Your task is to filter the data below down to the lines holding "这些只是平均值".

━━━━━ Data for analysis

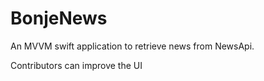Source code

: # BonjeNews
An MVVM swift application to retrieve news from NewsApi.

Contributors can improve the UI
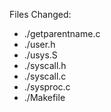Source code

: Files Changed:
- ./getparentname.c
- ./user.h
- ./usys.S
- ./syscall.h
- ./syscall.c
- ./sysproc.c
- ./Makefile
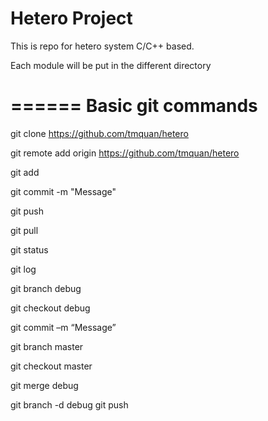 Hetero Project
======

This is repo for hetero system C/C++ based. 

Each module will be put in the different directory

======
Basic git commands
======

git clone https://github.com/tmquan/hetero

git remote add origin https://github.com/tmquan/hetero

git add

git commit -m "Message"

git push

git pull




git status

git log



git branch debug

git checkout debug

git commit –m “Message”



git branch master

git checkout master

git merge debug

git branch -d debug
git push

━━━━━━━━━━
━━━━━ Data for analysis

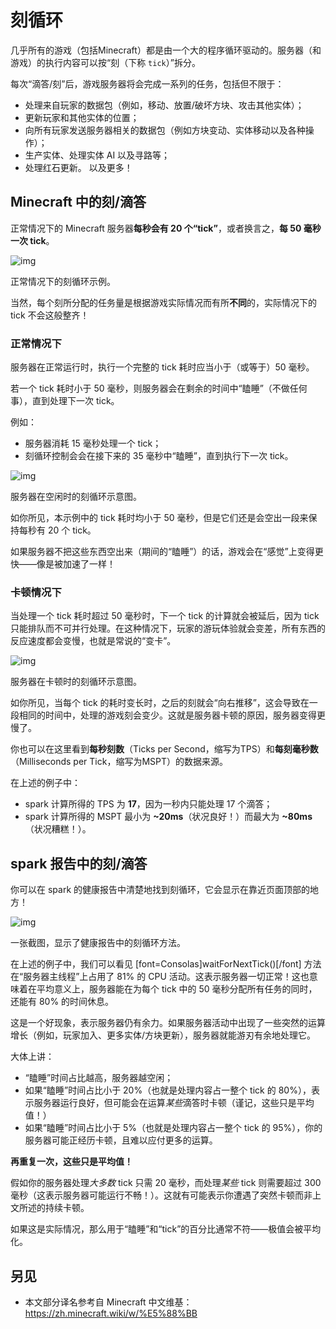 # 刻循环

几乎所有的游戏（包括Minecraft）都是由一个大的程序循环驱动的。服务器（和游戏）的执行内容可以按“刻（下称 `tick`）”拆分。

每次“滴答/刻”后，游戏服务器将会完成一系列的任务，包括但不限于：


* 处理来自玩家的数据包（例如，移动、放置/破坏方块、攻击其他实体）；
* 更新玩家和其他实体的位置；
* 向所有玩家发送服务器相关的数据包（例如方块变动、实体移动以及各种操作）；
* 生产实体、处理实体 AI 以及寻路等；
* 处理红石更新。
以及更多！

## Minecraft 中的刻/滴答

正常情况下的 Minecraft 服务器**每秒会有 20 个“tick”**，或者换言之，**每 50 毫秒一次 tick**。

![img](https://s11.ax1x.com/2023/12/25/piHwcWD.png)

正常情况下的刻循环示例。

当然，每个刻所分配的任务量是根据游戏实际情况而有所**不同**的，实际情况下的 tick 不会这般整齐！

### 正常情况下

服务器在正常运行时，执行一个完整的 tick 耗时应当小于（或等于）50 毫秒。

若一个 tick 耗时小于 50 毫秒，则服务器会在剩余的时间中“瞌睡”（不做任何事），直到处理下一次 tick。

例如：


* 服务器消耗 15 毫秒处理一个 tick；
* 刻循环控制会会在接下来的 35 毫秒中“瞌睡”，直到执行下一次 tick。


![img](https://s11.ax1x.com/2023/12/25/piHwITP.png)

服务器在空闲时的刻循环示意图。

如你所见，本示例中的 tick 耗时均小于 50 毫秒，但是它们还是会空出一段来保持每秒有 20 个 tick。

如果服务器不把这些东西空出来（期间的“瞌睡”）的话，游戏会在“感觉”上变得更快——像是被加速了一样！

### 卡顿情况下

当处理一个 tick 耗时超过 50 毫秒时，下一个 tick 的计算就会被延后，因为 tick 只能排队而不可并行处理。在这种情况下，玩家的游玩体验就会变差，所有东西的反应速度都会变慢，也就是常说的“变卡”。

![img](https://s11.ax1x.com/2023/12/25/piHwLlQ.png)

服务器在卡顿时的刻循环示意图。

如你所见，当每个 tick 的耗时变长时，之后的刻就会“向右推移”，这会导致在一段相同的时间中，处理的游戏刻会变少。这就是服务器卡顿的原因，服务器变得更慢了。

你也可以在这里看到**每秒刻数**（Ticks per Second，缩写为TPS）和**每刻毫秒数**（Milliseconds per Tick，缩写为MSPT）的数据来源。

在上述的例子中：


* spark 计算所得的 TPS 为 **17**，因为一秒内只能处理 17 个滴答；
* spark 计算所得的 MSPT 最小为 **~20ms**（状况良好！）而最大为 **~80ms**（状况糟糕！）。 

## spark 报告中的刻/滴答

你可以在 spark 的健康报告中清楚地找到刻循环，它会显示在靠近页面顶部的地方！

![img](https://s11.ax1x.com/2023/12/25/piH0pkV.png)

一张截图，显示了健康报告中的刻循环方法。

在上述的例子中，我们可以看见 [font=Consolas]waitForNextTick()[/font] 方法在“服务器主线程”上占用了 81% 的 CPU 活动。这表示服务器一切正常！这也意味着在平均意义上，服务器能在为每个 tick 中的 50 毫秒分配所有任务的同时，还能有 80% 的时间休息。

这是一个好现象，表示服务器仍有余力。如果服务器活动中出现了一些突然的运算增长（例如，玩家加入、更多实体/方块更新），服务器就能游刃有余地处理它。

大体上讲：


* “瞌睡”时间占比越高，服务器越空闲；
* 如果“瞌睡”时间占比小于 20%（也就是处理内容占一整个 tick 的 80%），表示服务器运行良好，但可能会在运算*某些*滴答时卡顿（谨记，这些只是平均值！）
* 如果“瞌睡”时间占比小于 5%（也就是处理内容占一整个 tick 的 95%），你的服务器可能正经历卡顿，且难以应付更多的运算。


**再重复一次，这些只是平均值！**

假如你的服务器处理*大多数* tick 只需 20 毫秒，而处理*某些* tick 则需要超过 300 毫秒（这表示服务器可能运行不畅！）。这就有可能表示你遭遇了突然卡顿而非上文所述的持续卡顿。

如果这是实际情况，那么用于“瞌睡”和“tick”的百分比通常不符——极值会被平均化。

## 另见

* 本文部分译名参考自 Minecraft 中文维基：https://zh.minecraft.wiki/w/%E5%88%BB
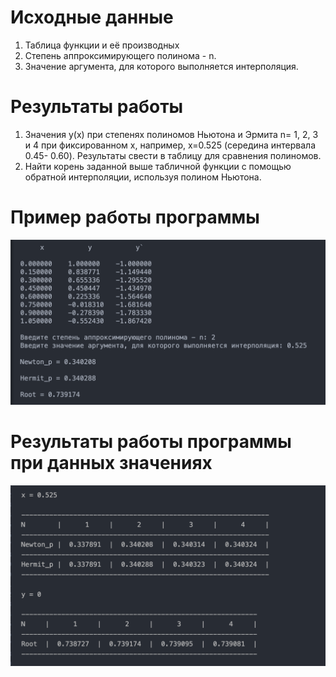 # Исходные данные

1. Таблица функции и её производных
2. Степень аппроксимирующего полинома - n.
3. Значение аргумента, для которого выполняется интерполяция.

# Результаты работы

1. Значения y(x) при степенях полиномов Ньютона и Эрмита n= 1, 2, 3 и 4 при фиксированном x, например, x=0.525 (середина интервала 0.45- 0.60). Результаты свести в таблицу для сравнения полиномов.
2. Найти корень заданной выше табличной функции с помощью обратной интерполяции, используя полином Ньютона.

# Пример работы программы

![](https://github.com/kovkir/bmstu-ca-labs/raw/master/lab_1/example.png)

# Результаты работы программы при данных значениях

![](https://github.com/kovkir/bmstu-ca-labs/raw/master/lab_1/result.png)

━━━━━━━━━━

__Response area__:
* 如果“瞌睡”时间占比小于 20%（也就是处理内容占一整个 tick 的 80%），表示服务器运行良好，但可能会在运算*某些*滴答时卡顿（谨记，这些只是平均值！）
**再重复一次，这些只是平均值！**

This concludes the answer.